I continue to be amazed by the bass that consumer electronics companies are now capable of making tiny loudspeakers produce. It may not be the highest of fidelity, the lowest in distortion, but a respectable bass fill simply makes every thing seem more real.
Yet until recent times any speaker like this would have to be called “tinny”, because upper midrange and treble was all they could produce.
This one? As I’m typing away right now, “Sunshine of My Love” by Cream is playing. The Flip 4 is four metres away from where I’m sitting, yet it’s producing good, clean music at a moderate volume. Not quite room filling, but probably loud enough to have any co-workers, were there any in this office, protesting for it to be turned down.
There is no kick drum. Not the slightest hint of one. But the bass guitar is full and almost completely reproduced, and in balance with the rest of the music. The rest of the drum kit is equally full, and suffering little compression.
The overall tone is a touch bright, but not excessively so. Vocals are clean and sibilance free. Cymbals are in balance.

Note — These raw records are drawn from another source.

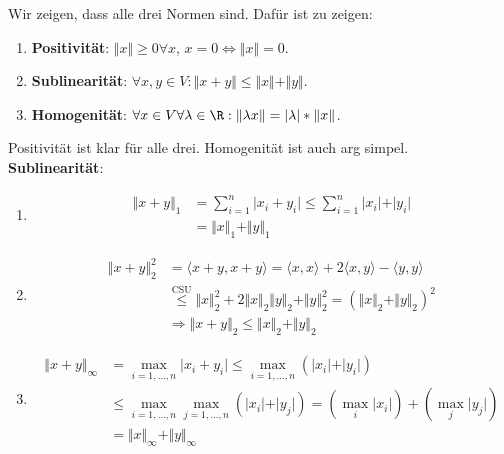 \begin{solution}
  Wir zeigen, dass alle drei Normen sind. Dafür ist zu zeigen:
  \begin{enumerate}
    \item \textbf{Positivität}: \( \Vert x \Vert \geq 0 \forall x \), \( x = 0 \Leftrightarrow \Vert x \Vert = 0 \).
    \item \textbf{Sublinearität}: \( \forall x, y \in V: \Vert x + y \Vert \leq \Vert x \Vert + \Vert y \Vert \).
    \item \textbf{Homogenität}: \( \forall x \in V \forall \lambda \in \R: \Vert \lambda x \Vert = \vert \lambda \vert * \Vert x \Vert \).
  \end{enumerate}
  Positivität ist klar für alle drei. Homogenität ist auch arg simpel. \\
  \textbf{Sublinearität}:
  \begin{enumerate}
    \item \begin{align*}
      \Vert x + y \Vert_1 &= \sum_{i = 1}^n \vert x_i + y_i \vert \leq \sum_{i = 1}^n \vert x_i \vert + \vert y_i \vert \\
      &= \Vert x \Vert_1 + \Vert y \Vert_1
    \end{align*}
    \item \begin{align*}
      \Vert x + y \Vert^2_2 &= \langle x+y, x+y \rangle = \langle x, x \rangle + 2\langle x, y\rangle - \langle y, y \rangle \\
      &\overset{\text{CSU}}{\leq} \Vert x \Vert_2^2 + 2 \Vert x \Vert_2 \Vert y \Vert_2 + \Vert y \Vert_2^2 = {(\Vert x \Vert_2 + \Vert y \Vert_2)}^2 \\
      &\Rightarrow \Vert x +y \Vert_2 \leq \Vert x \Vert_2 + \Vert y \Vert_2
    \end{align*}
    \item \begin{align*}
      \Vert x + y \Vert_\infty &= \max_{i = 1, \dots,n} \vert x_i + y_i \vert \leq \max_{i = 1, \dots, n}(\vert x_i \vert + \vert y_i \vert) \\
      &\leq \max_{i = 1, \dots, n} \max_{j = 1, \dots, n}(\vert x_i \vert + \vert y_j \vert) = (\max_i \vert x_i \vert) + (\max_j \vert y_j \vert) \\
      &= \Vert x \Vert_\infty + \Vert y \Vert_\infty
    \end{align*}
  \end{enumerate}
\end{solution}

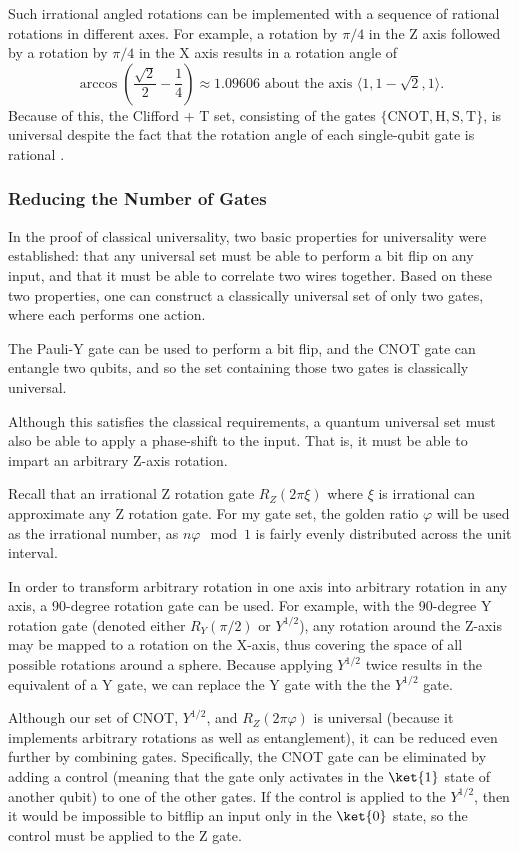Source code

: \documentclass[12pt]{article}
\begin{document}
Such irrational angled rotations can be implemented with a sequence of rational rotations in different axes. For example, a rotation by $\pi/4$ in the Z axis followed by a rotation by $\pi / 4$ in the X axis results in a rotation angle of
$$\arccos\left(\frac{\sqrt{2}}{2} - \frac{1}{4}\right) \approx 1.09606 \text{ about the axis } \langle 1, 1 - \sqrt{2}, 1 \rangle \text{.}$$
Because of this, the Clifford + T set, consisting of the gates $\{\text{CNOT}, \text{H}, \text{S}, \text{T}\}$, is universal despite the fact that the rotation angle of each single-qubit gate is rational \cite{Boykin2000}.


\subsubsection{Reducing the Number of Gates}
In the proof of classical universality, two basic properties for universality were established: that any universal set must be able to perform a bit flip on any input, and that it must be able to correlate two wires together. Based on these two properties, one can construct a classically universal set of only two gates, where each performs one action.

The Pauli-Y gate can be used to perform a bit flip, and the CNOT gate can entangle two qubits, and so the set containing those two gates is classically universal.

Although this satisfies the classical requirements, a quantum universal set must also be able to apply a phase-shift to the input. That is, it must be able to impart an arbitrary Z-axis rotation.

Recall that an irrational Z rotation gate $R_Z(2\pi\xi)$ where $\xi$ is irrational can approximate any Z rotation gate. For my gate set, the golden ratio $\varphi$ will be used as the irrational number, as $n \varphi \mod 1$ is fairly evenly distributed across the unit interval.

In order to transform arbitrary rotation in one axis into arbitrary rotation in any axis, a 90-degree rotation gate can be used. For example, with the 90-degree Y rotation gate (denoted either $R_Y(\pi/2)$ or $Y^{1/2}$), any rotation around the Z-axis may be mapped to a rotation on the X-axis, thus covering the space of all possible rotations around a sphere. Because applying $Y^{1/2}$ twice results in the equivalent of a Y gate, we can replace the Y gate with the the $Y^{1/2}$ gate.

Although our set of CNOT, $Y^{1/2}$, and $R_Z(2\pi\varphi)$ is universal (because it implements arbitrary rotations as well as entanglement), it can be reduced even further by combining gates. Specifically, the CNOT gate can be eliminated by adding a control (meaning that the gate only activates in the $\ket{1}$ state of another qubit) to one of the other gates. If the control is applied to the $Y^{1/2}$, then it would be impossible to bitflip an input only in the $\ket{0}$ state, so the control must be applied to the Z gate.
\end{document}
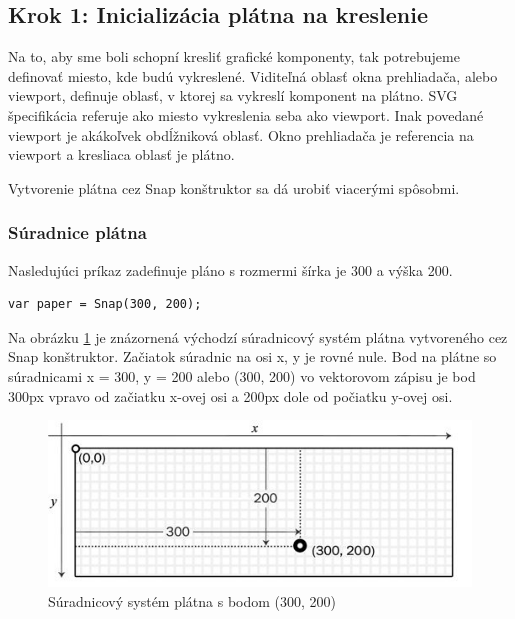  
\subsection{Krok 1: Inicializácia plátna na kreslenie}
Na to, aby sme boli schopní kresliť grafické komponenty, tak potrebujeme definovať miesto, kde budú vykreslené. 
Viditeľná oblasť okna prehliadača, alebo viewport, definuje oblasť, v ktorej sa vykreslí komponent na plátno.
SVG špecifikácia referuje ako miesto vykreslenia seba ako viewport. 
Inak povedané viewport je akákoľvek obdĺžniková oblasť.
Okno prehliadača je referencia na viewport a kresliaca oblasť je plátno.   \cite{Dawber}


Vytvorenie plátna cez Snap konštruktor sa dá urobiť viacerými spôsobmi.

\subsubsection{Súradnice plátna}
 
 
Nasledujúci príkaz zadefinuje pláno s rozmermi šírka je 300 a výška 200. 
\begin{lstlisting}
var paper = Snap(300, 200);
\end{lstlisting}


Na obrázku \ref{fig:suradnice1}  je znázornená východzí súradnicový systém plátna vytvoreného cez Snap konštruktor. 
Začiatok súradnic na osi x, y je rovné nule. Bod na plátne so súradnicami x = 300, y = 200 alebo (300, 200) vo vektorovom zápisu je bod 300px vpravo od začiatku x-ovej osi a 200px dole od počiatku y-ovej osi. 

\begin{center}
	\begin{figure}[hp]
\centering
\includegraphics[width=0.7\linewidth]{obrazky/suradnice1}
\caption{Súradnicový systém plátna s bodom (300, 200)}
\label{fig:suradnice1}
\end{figure}
\end{center}


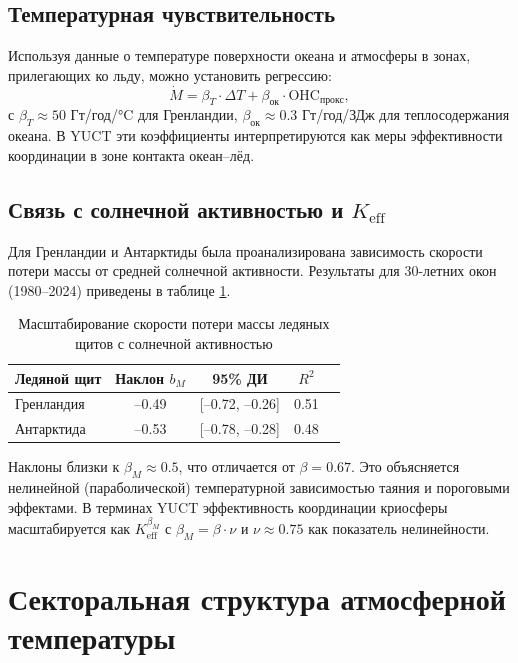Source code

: \documentclass[12pt,a4paper]{article}
\newcommand{\Keff}{K_{\mathrm{eff}}}
\newcommand{\be}{\beta}
\begin{document}
	\subsection{Температурная чувствительность}
	
	Используя данные о температуре поверхности океана и атмосферы в зонах, прилегающих ко льду, можно установить регрессию:
	\[
	\dot{M} = \beta_T \cdot \Delta T + \beta_{\text{ок}} \cdot \text{OHC}_{\text{прокс}},
	\]
	с \(\beta_T \approx 50\) Гт/год/°C для Гренландии, \(\beta_{\text{ок}} \approx 0.3\) Гт/год/ЗДж для теплосодержания океана. В YUCT эти коэффициенты интерпретируются как меры эффективности координации в зоне контакта океан–лёд.
	
	\subsection{Связь с солнечной активностью и \(\Keff\)}
	
	Для Гренландии и Антарктиды была проанализирована зависимость скорости потери массы от средней солнечной активности. Результаты для 30-летних окон (1980–2024) приведены в таблице \ref{tab:icescaling}.
	
	\begin{table}[htbp]
		\centering
		\caption{Масштабирование скорости потери массы ледяных щитов с солнечной активностью}
		\label{tab:icescaling}
		\begin{tabular}{@{}lcccc@{}}
			\toprule
			Ледяной щит & Наклон \(b_M\) & 95\% ДИ & \(R^2\) \\
			\midrule
			Гренландия & –0.49 & [–0.72, –0.26] & 0.51 \\
			Антарктида & –0.53 & [–0.78, –0.28] & 0.48 \\
			\bottomrule
		\end{tabular}
	\end{table}
	
	Наклоны близки к \(\beta_M \approx 0.5\), что отличается от \(\be = 0.67\). Это объясняется нелинейной (параболической) температурной зависимостью таяния и пороговыми эффектами. В терминах YUCT эффективность координации криосферы масштабируется как \(\Keff^{\beta_M}\) с \(\beta_M = \be \cdot \nu\) и \(\nu \approx 0.75\) как показатель нелинейности.
	
	\section{Секторальная структура атмосферной температуры}
	
\end{document}

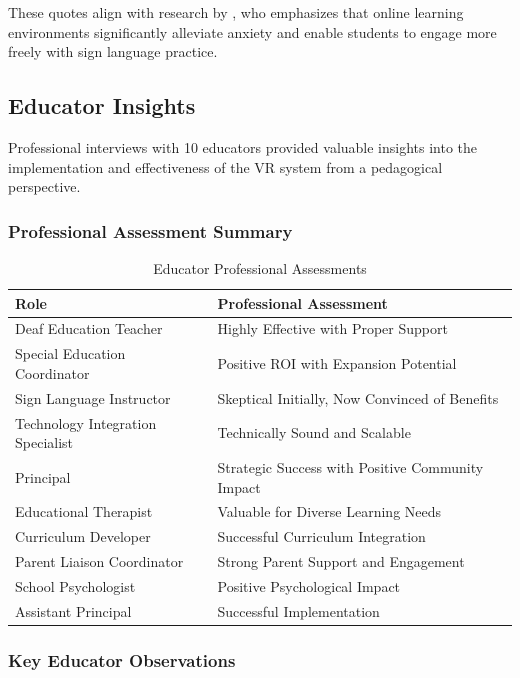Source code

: \documentclass[12pt,a4paper]{article}
\begin{document}
These quotes align with research by \citet{alawajee2021influence}, who emphasizes that online learning environments significantly alleviate anxiety and enable students to engage more freely with sign language practice.

\subsection{Educator Insights}

Professional interviews with 10 educators provided valuable insights into the implementation and effectiveness of the VR system from a pedagogical perspective.

\subsubsection{Professional Assessment Summary}

\begin{table}[H]
\centering
\caption{Educator Professional Assessments}
\begin{tabular}{ll}
\toprule
\textbf{Role} & \textbf{Professional Assessment} \\
\midrule
Deaf Education Teacher & Highly Effective with Proper Support \\
Special Education Coordinator & Positive ROI with Expansion Potential \\
Sign Language Instructor & Skeptical Initially, Now Convinced of Benefits \\
Technology Integration Specialist & Technically Sound and Scalable \\
Principal & Strategic Success with Positive Community Impact \\
Educational Therapist & Valuable for Diverse Learning Needs \\
Curriculum Developer & Successful Curriculum Integration \\
Parent Liaison Coordinator & Strong Parent Support and Engagement \\
School Psychologist & Positive Psychological Impact \\
Assistant Principal & Successful Implementation \\
\bottomrule
\end{tabular}
\end{table}

\subsubsection{Key Educator Observations}
\end{document}
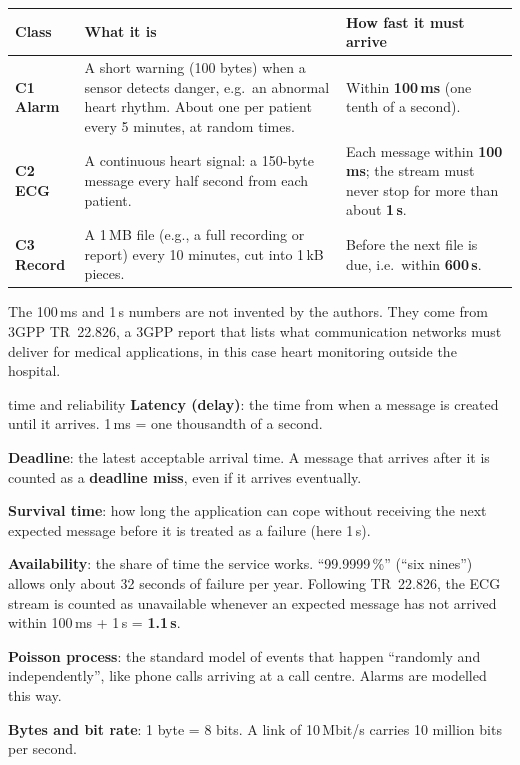 \documentclass[11pt,a4paper]{article}
\newcommand{\kt}[1]{\textbf{\color{navy}#1}}
\begin{document}
\begin{center}
\small
\begin{tabularx}{0.96\linewidth}{@{}>{\bfseries}l X X@{}}
\toprule
Class & What it is & How fast it must arrive \\
\midrule
C1 Alarm & A short warning (100 bytes) when a sensor detects danger, e.g.\ an abnormal heart rhythm. About one per patient every 5 minutes, at random times. & Within \textbf{100\,ms} (one tenth of a second). \\
C2 ECG & A continuous heart signal: a 150-byte message every half second from each patient. & Each message within \textbf{100\,ms}; the stream must never stop for more than about \textbf{1\,s}. \\
C3 Record & A 1\,MB file (e.g., a full recording or report) every 10 minutes, cut into 1\,kB pieces. & Before the next file is due, i.e.\ within \textbf{600\,s}. \\
\bottomrule
\end{tabularx}
\end{center}

The 100\,ms and 1\,s numbers are not invented by the authors. They come from 3GPP TR~22.826, a 3GPP report that lists what communication networks must deliver for medical applications, in this case heart monitoring outside the hospital.

\begin{term}{time and reliability}
\kt{Latency (delay)}: the time from when a message is created until it arrives. 1\,ms = one thousandth of a second.\par
\kt{Deadline}: the latest acceptable arrival time. A message that arrives after it is counted as a \kt{deadline miss}, even if it arrives eventually.\par
\kt{Survival time}: how long the application can cope without receiving the next expected message before it is treated as a failure (here 1\,s).\par
\kt{Availability}: the share of time the service works. ``99.9999\,\%'' (``six nines'') allows only about 32 seconds of failure per year. Following TR~22.826, the ECG stream is counted as unavailable whenever an expected message has not arrived within 100\,ms + 1\,s = \textbf{1.1\,s}.\par
\kt{Poisson process}: the standard model of events that happen ``randomly and independently'', like phone calls arriving at a call centre. Alarms are modelled this way.\par
\kt{Bytes and bit rate}: 1 byte = 8 bits. A link of 10\,Mbit/s carries 10 million bits per second.
\end{term}
\end{document}
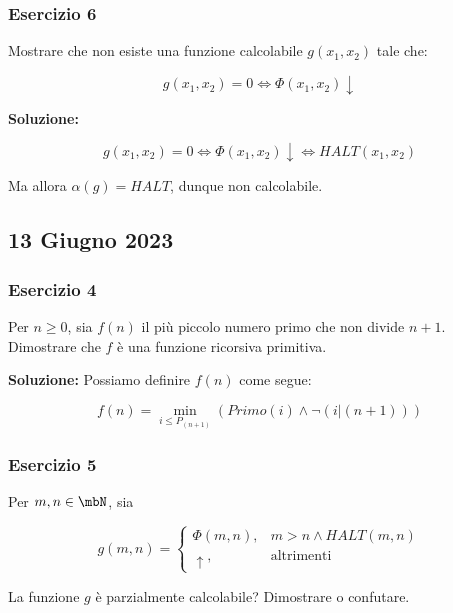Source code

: \subsubsection{Esercizio 6}

Mostrare che non esiste una funzione calcolabile \(g(x_1,x_2)\) tale che:

\begin{equation}
  g(x_1,x_2) = 0 \iff \Phi(x_1,x_2) \downarrow
\end{equation}

\textbf{Soluzione: }

\begin{equation}
  g(x_1,x_2) = 0 \iff \Phi(x_1,x_2) \downarrow \iff HALT(x_1,x_2)
\end{equation}

Ma allora \(\alpha(g)=HALT\), dunque non calcolabile.

\subsection{13 Giugno 2023}

\subsubsection{Esercizio 4}

Per \(n \geq 0\), sia \(f(n)\) il più piccolo numero primo che non divide \(n+1\). Dimostrare che \(f\) è una funzione ricorsiva primitiva.

\textbf{Soluzione: } Possiamo definire \(f(n)\) come segue:

\begin{equation}
  f(n) = \min_{i \leq P_{(n+1)}} (Primo(i) \land \neg (i \vert (n+1)))
\end{equation}

\subsubsection{Esercizio 5}

Per \(m,n \in \mbN\), sia

\begin{equation}
  g(m,n)=\begin{cases}
    \Phi(m,n), & m>n \land HALT(m,n)\\
    \uparrow, & \text{altrimenti}
  \end{cases}
\end{equation}

La funzione \(g\) è parzialmente calcolabile? Dimostrare o confutare.


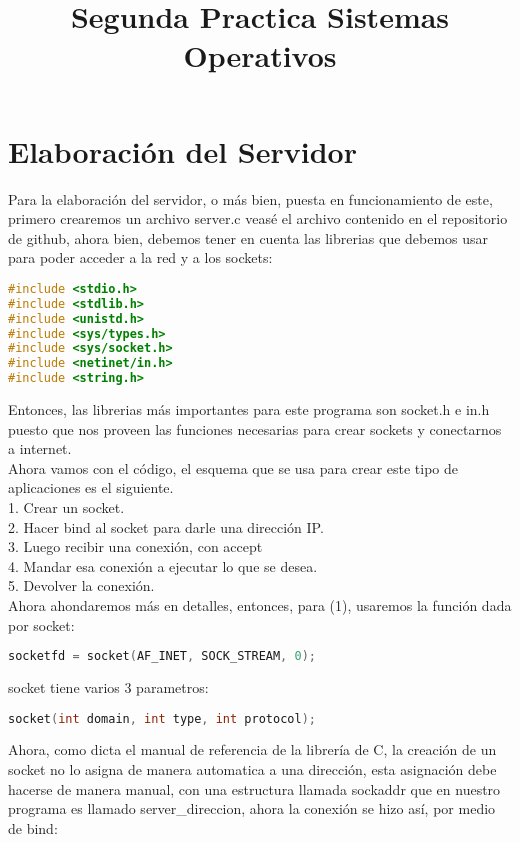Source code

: \documentclass{article}
\title{Segunda Practica Sistemas Operativos}
\begin{document}
\maketitle



\section{Elaboración del Servidor}
Para la elaboración del servidor, o más bien, puesta en funcionamiento de este, primero crearemos un archivo server.c
veasé el archivo contenido en el repositorio de github, ahora bien, debemos tener en cuenta las librerias que debemos usar para poder acceder a la red y a los sockets:
\begin{lstlisting}[language=C]
#include <stdio.h>
#include <stdlib.h>
#include <unistd.h>
#include <sys/types.h>
#include <sys/socket.h>
#include <netinet/in.h>
#include <string.h>
\end{lstlisting}
Entonces, las librerias más importantes para este programa son socket.h e in.h puesto que nos proveen las funciones necesarias para crear sockets y conectarnos a internet.\\
Ahora vamos con el código, el esquema que se usa para crear este tipo de aplicaciones es el siguiente.\\ 
1. Crear un socket.\\
2. Hacer bind al socket para darle una dirección IP.\\
3. Luego recibir una conexión, con accept\\ 
4. Mandar esa conexión a ejecutar lo que se desea.\\ 
5. Devolver la conexión.\\
Ahora ahondaremos más en detalles, entonces, para (1), usaremos la función dada por socket: 
\begin{lstlisting}[language=C]
socketfd = socket(AF_INET, SOCK_STREAM, 0);
\end{lstlisting}

socket\cite{man7socket} tiene varios 3 parametros:

\begin{lstlisting}[language=C]
socket(int domain, int type, int protocol);
\end{lstlisting}

Ahora, como dicta el manual de referencia de la librería de C\cite{manual}, la creación de un socket no lo asigna de manera automatica a una dirección, esta asignación debe hacerse de manera manual, con una estructura llamada sockaddr que en nuestro programa es llamado server\_direccion, ahora la conexión se hizo así, por medio de bind\cite{man7bind}:
\end{document}
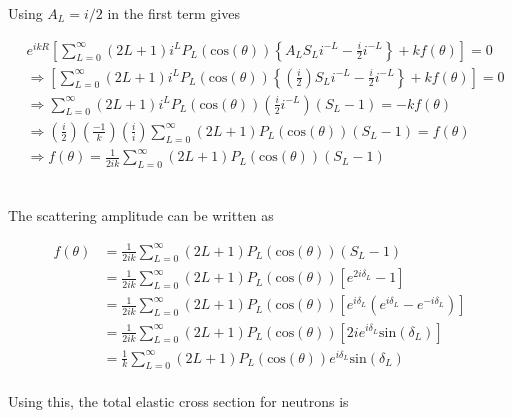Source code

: \documentclass[paper=a4, fontsize=11pt]{scrartcl} %
\numberwithin{equation}{section} %
\numberwithin{figure}{section} %
\numberwithin{table}{section} %
\begin{document}
Using $A_{L}=i/2$ in the first term gives

\begin{align*}
&e^{ikR}\left[ \sum_{L=0}^{\infty}(2L+1)i^{L}P_{L}(\textrm{cos}(\theta)) \left\{A_{L}S_{L}i^{-L}-\frac{i}{2}i^{-L}\right\}+kf(\theta) \right]=0\\
&\Rightarrow \left[ \sum_{L=0}^{\infty}(2L+1)i^{L}P_{L}(\textrm{cos}(\theta)) \left\{\left(\frac{i}{2}\right)S_{L}i^{-L}-\frac{i}{2}i^{-L}\right\}+kf(\theta) \right]=0\\
&\Rightarrow \sum_{L=0}^{\infty}(2L+1)i^{L}P_{L}(\textrm{cos}(\theta))\left(\frac{i}{2}i^{-L}\right)(S_{L}-1) = -kf(\theta)\\
&\Rightarrow \left(\frac{i}{2}\right)\left(\frac{-1}{k}\right)\left(\frac{i}{i}\right)\sum_{L=0}^{\infty}(2L+1)P_{L}(\textrm{cos}(\theta))(S_{L}-1) = f(\theta)\\
&\Rightarrow f(\theta)=\frac{1}{2ik}\sum_{L=0}^{\infty}(2L+1)P_{L}(\textrm{cos}(\theta))(S_{L}-1)\\
\end{align*}

\subsection{}

The scattering amplitude can be written as

\begin{align*}
f(\theta)&=\frac{1}{2ik} \sum_{L=0}^{\infty} (2L+1)P_{L}(\textrm{cos}(\theta))(S_{L}-1)\\
&=\frac{1}{2ik} \sum_{L=0}^{\infty} (2L+1)P_{L}(\textrm{cos}(\theta))\left[ e^{2i\delta_{L}}-1\right]\\
&=\frac{1}{2ik} \sum_{L=0}^{\infty} (2L+1)P_{L}(\textrm{cos}(\theta))\left[ e^{i\delta_{L}}(e^{i\delta_{L}}-e^{-i\delta_{L}})\right]\\
&=\frac{1}{2ik} \sum_{L=0}^{\infty} (2L+1)P_{L}(\textrm{cos}(\theta))\left[ 2ie^{i\delta_{L}}\textrm{sin}(\delta_{L})\right]\\
&=\frac{1}{k} \sum_{L=0}^{\infty} (2L+1)P_{L}(\textrm{cos}(\theta))e^{i\delta_{L}}\textrm{sin}(\delta_{L})\\
\end{align*}

Using this, the total elastic cross section for neutrons is 
\end{document}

Brought up closer, the speaker is accordingly louder but the character remains the same.
That contrast between the bass guitar being present and full and the kick drum being completely absent prompted me to conduct a more formal check to see precisely what was going on. Measuring the full frequency response of the system from about half a metre away showed that the JBL Flip 4 was perfectly happy producing usable output all the way from 60 hertz up to 20,000 hertz. That range was once the preserve of high quality bookshelf loudspeakers.
That said, not all was perfect. The lower midrange was somewhat recessed, while the mid and upper treble – 4000 hertz and up – was somewhat higher in level than the lower frequencies. So, by high quality bookshelf speakers, only so so.
By $150 tiny Bluetooth speaker standards, incredible.
Let’s zoom in a little on that bass end. I remeasured, but this time with the microphone up close to one of the passive radiators to make sure things weren’t being unduly influenced by room effects. The bass had a clear “shoulder” at 62.5 hertz, below which it fell away rapidly. It was down by twelve decibels at 55 hertz, and 24dB by 50 hertz. Those figures just mean that anything at 55 hertz is basically inaudible, unless there’s nothing else playing.
Kick drums have most of their energy at around 40 hertz, which is why they aren’t being reproduced.
This does raise a question I find interesting. Why does JBL say that their frequency response is 70 to 20,000 hertz? It could legitimately say 60 to 20,000. And it has far better measurement facilities than I do.
Perhaps it figured that no one would believe it if that was its claim, whereas 70 hertz, while still impressive, would be more plausible.
You’re very unlikely to do better for the price for a compact, portable Bluetooth speaker than the JBL Flip 4.